6

I am using: Ubuntu 12.04 64-bit, R 3.0.2, RStudio 0.98.312, knitr 1.5, markdown 0.6.3, mgcv1.7-27

I have an Rmarkdown document with multiple code chunks. In the middle of one chunk there are some bits of code where I fit a GAM, summarise the fit and plot the fit. The problem is that the first plot renders into the output file but the second plot does not. Here is a sanitised code fragment from the chunk:

fit <- gam(y ~ s(x), data=j0, subset= !is.na(x))
summary(fit) # look at non-missing only
plot(fit)

fit <- gam(y ~ s(sqrt(x)), data=j0, subset= !is.na(x))
summary(fit)
plot(fit)

mean(y[is.na(x)]) - mean(y[!is.na(x)])

Everything renders as expected except that the output goes straight from echoing the second plot statement to echoing the following calculation on means. The result of the means calculation is rendered correctly.

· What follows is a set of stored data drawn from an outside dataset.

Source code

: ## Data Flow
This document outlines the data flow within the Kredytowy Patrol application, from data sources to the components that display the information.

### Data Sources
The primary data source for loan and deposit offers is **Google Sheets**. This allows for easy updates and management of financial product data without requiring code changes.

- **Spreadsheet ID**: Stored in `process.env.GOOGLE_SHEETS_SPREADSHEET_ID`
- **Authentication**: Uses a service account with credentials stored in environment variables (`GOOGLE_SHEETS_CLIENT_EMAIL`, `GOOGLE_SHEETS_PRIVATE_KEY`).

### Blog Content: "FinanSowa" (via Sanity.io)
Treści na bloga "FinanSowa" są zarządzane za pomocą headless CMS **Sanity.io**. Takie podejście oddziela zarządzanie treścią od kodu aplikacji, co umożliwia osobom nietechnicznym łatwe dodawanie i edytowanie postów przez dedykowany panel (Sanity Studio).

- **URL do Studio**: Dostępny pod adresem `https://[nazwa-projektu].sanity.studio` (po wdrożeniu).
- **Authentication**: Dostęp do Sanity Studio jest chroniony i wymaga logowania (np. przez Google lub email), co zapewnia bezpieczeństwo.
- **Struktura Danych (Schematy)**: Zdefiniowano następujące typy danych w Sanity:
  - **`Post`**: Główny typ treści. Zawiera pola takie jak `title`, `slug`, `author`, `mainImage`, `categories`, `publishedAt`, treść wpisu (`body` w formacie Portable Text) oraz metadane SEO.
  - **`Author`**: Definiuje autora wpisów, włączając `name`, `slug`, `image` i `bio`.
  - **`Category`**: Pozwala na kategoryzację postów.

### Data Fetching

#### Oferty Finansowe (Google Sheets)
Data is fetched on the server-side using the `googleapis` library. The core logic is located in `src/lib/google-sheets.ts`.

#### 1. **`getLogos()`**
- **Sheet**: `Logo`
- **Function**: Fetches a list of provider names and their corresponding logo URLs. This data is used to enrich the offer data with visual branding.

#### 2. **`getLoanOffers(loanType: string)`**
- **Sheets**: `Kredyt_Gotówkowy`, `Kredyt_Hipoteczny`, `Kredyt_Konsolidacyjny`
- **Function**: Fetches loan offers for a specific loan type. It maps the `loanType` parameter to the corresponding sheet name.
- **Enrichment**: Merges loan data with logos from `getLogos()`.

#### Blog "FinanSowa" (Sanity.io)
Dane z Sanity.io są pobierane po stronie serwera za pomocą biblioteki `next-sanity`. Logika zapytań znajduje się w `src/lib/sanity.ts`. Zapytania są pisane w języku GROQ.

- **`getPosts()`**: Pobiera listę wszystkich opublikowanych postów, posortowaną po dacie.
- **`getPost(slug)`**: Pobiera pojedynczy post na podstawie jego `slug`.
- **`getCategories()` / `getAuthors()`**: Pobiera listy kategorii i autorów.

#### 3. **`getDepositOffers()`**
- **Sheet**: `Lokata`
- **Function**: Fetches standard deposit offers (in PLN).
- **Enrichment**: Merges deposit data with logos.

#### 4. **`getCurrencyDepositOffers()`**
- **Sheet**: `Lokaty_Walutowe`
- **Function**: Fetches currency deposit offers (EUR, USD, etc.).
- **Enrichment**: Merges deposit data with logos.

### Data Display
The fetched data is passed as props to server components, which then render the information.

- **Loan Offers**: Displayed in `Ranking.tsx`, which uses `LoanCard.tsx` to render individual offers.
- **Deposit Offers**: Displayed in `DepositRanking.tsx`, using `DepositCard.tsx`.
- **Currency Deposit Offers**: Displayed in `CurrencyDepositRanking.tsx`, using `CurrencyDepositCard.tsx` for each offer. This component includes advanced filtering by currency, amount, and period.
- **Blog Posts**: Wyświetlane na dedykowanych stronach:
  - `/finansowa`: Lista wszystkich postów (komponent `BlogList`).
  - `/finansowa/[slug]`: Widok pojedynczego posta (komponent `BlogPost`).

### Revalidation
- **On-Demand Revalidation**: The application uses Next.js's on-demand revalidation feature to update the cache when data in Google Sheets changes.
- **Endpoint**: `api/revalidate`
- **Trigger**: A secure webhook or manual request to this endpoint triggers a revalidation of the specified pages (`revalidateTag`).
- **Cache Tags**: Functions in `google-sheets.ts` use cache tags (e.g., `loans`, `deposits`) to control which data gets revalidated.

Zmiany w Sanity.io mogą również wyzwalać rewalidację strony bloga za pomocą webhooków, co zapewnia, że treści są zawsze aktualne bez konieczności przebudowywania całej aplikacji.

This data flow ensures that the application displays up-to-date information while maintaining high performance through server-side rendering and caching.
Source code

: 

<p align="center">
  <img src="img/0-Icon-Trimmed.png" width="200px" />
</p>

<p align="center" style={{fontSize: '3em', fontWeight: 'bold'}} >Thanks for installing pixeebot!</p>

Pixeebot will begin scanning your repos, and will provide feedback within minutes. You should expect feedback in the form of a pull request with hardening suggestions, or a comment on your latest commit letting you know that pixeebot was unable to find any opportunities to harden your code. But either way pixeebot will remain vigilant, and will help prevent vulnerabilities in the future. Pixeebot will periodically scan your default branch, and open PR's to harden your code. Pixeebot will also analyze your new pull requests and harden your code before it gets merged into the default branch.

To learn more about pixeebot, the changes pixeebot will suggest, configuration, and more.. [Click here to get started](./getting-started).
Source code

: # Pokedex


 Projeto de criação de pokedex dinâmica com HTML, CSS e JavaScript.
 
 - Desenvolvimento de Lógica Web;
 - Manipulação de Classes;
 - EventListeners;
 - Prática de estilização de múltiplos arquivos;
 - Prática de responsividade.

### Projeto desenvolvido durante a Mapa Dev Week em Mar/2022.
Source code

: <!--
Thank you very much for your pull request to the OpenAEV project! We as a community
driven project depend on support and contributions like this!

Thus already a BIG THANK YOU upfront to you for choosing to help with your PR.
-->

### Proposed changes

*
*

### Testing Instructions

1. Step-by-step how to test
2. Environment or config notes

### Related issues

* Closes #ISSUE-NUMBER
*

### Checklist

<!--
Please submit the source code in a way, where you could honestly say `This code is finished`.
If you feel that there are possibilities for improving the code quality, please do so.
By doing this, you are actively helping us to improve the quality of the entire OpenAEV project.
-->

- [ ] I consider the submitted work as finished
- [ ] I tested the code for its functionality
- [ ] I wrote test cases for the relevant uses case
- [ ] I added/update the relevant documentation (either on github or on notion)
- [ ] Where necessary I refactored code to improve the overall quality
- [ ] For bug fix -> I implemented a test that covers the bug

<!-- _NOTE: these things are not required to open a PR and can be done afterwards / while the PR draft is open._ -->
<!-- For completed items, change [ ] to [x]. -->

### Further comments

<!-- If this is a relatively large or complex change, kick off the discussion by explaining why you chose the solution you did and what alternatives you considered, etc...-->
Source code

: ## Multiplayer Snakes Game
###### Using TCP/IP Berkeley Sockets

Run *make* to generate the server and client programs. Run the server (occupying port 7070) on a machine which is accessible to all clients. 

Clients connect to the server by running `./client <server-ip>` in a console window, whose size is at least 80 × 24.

If I comment out another plot call 7 lines later in the chunk, then the missing plot is rendered correctly.

Does anyone have any suggestions as to what is happening here?

UPDATE BELOW

Summary - Several lines after the call for Plot 2 there is some R code that generates an execution error (variable not found) and several lines after that there is a call for Plot 3. If the code error is fixed then Plot 2 is rendered. If the code error is unfixed and the call to Plot 3 is commented out, then Plot 2 is rendered. The problem depends on the same variable 'fit' being used to store the results of the different fits. If I assign each fit to a different variable Plot 2 renders OK.

I don't understand how changes made after multiple lines of successfully executed code can (apparently retrospectively) prevent Plot 2 from rendering.

Reproducible example:

Some text.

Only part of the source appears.